• December 3, 2014

 

Minnesota Litigator - Us_supreme_court_sealIn a recent per curiam decision, the U.S. Supreme Court stepped a bit away from Twombly and Iqbal.

Twombly and Iqbal tightened pleading standards for federal court cases. Taken together, Twombly and Iqbal rejected the Conley v. Gibson standard, which said that a complaint was viable unless it appeared beyond doubt that the plaintiff could prove no set of facts entitling him or her to relief. Twombly and Iqbal said that the facts alleged must show that a claim is plausible, not just possible.

The new case – Johnson v. City of Shelby – was handed down last month. In that case, the Supreme Court reversed a fifth circuit decision upholding the dismissal of a civil rights case.

The fifth circuit agreed with the district court that the complaint was deficient because, while it listed all the key facts contended, it did not specifically cite section 1983, to make clear that the case was a civil rights case.

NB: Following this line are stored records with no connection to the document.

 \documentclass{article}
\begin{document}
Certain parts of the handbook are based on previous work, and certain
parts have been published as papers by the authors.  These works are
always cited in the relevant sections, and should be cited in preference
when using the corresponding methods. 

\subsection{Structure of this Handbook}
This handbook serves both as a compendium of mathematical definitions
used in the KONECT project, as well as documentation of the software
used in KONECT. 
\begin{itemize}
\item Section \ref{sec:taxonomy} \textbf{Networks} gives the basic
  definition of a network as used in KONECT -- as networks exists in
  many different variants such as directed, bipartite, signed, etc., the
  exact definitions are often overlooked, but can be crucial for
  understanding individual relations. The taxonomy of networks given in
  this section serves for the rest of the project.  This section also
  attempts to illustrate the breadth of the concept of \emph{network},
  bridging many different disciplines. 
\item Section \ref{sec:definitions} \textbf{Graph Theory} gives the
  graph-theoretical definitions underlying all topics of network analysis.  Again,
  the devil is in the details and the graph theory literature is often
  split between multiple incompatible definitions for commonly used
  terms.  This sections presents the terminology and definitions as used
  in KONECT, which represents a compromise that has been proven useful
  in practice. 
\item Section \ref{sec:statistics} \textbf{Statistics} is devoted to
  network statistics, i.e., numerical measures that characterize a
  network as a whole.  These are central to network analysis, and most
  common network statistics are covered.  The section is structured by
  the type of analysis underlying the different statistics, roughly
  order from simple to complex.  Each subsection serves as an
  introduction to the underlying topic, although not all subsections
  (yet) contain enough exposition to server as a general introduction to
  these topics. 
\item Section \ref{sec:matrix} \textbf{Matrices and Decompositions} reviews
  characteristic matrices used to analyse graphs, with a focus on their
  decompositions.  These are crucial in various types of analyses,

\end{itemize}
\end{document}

The Supreme Court said that any reference to section 1983 was not needed, and it rejected the fifth circuit position that citation of the statute was required.

The Supreme Court said that federal rules require only a “short and plain statement of the claim.” It said that the rules don’t allow dismissal of a complaint “for imperfect statement of the legal theory supporting the claim asserted.” And it said that civil cases should not turn on technicalities.

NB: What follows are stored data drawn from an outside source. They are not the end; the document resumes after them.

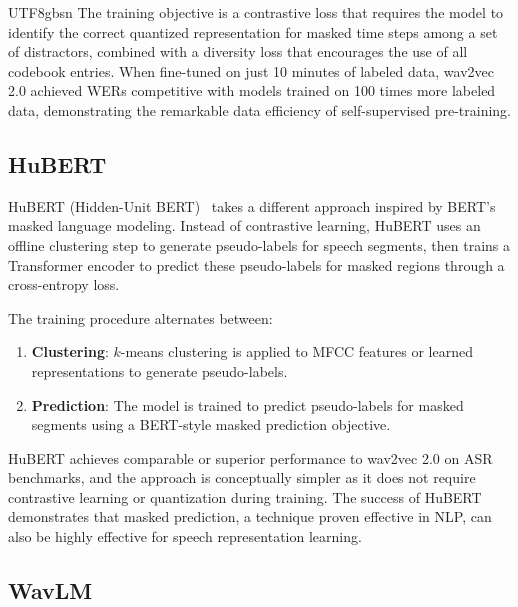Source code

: \documentclass[12pt,a4paper]{article}
\begin{document}
\begin{CJK}{UTF8}{gbsn}
The training objective is a contrastive loss that requires the model to identify the correct quantized representation for masked time steps among a set of distractors, combined with a diversity loss that encourages the use of all codebook entries. When fine-tuned on just 10 minutes of labeled data, wav2vec 2.0 achieved WERs competitive with models trained on 100 times more labeled data, demonstrating the remarkable data efficiency of self-supervised pre-training.

\subsection{HuBERT}
\label{subsec:hubert}

HuBERT (Hidden-Unit BERT)~\cite{hsu2021hubert} takes a different approach inspired by BERT's masked language modeling. Instead of contrastive learning, HuBERT uses an offline clustering step to generate pseudo-labels for speech segments, then trains a Transformer encoder to predict these pseudo-labels for masked regions through a cross-entropy loss.

The training procedure alternates between:
\begin{enumerate}[leftmargin=*]
    \item \textbf{Clustering}: $k$-means clustering is applied to MFCC features or learned representations to generate pseudo-labels.
    \item \textbf{Prediction}: The model is trained to predict pseudo-labels for masked segments using a BERT-style masked prediction objective.
\end{enumerate}

HuBERT achieves comparable or superior performance to wav2vec 2.0 on ASR benchmarks, and the approach is conceptually simpler as it does not require contrastive learning or quantization during training. The success of HuBERT demonstrates that masked prediction, a technique proven effective in NLP, can also be highly effective for speech representation learning.

\subsection{WavLM}
\label{subsec:wavlm}


\end{CJK}
\end{document}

The Johnson Court said that Twombly and Iqbal didn’t apply, because those cases dealt with the factual allegations a complaint must make.  And the circuit court in Johnson had wrongly attempted to make the plaintiff state its legal theory in the complaint, not just the facts.

The Court noted that plaintiffs need only state the facts “simply, concisely and directly.” The Court seems to be saying that detailed pleadings are not required. And, as one commenter has noted, whatever the exact language and reasoning of Johnson, lower courts may take it as a signal that Twombly and Iqbal should not be taken too far.

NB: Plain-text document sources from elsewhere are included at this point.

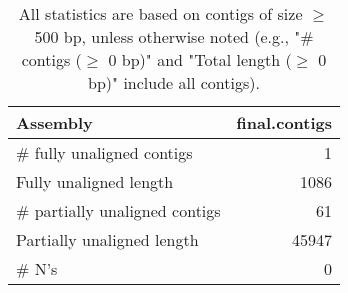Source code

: \documentclass[12pt,a4paper]{article}
\begin{document}
\begin{table}[ht]
\begin{center}
\caption{All statistics are based on contigs of size $\geq$ 500 bp, unless otherwise noted (e.g., "\# contigs ($\geq$ 0 bp)" and "Total length ($\geq$ 0 bp)" include all contigs).}
\begin{tabular}{|l*{1}{|r}|}
\hline
Assembly & final.contigs \\ \hline
\# fully unaligned contigs & 1 \\ \hline
Fully unaligned length & 1086 \\ \hline
\# partially unaligned contigs & 61 \\ \hline
Partially unaligned length & 45947 \\ \hline
\# N's & 0 \\ \hline
\end{tabular}
\end{center}
\end{table}
\end{document}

Interestingly, the Minnesota Supreme Court in a recent decision – Walsh v. U.S. Bank  – interpreted identical language in Minnesota Rule 8, but declined to follow the U.S. Supreme Court and require that a complaint be plausible. The Walsh Court hewed to the Conley v. Gibson standard, and held that a complaint withstands attack “if it is possible on any evidence which might be produced, consistent with the pleader’s theory, to grant the relief demanded.”

The Walsh Court did follow a similar pathway as the U.S. Supreme Court in one way, though. Like the U.S. Supreme Court, the Walsh Court drew a distinction between factual allegations and legal conclusions. Legal conclusions are not to be credited in deciding whether a complaint passes muster.   Here again, though, the U.S. Supreme Court may have gone a step further. Iqbal did not just focus on “legal conclusions,” but also on “conclusory allegations” and “conclusory statements,” with a stricter end result.

It may not always be clear what a “legal conclusion” or a “conclusory allegation” is in the context of a complaint. Watch for more developments on that down the road.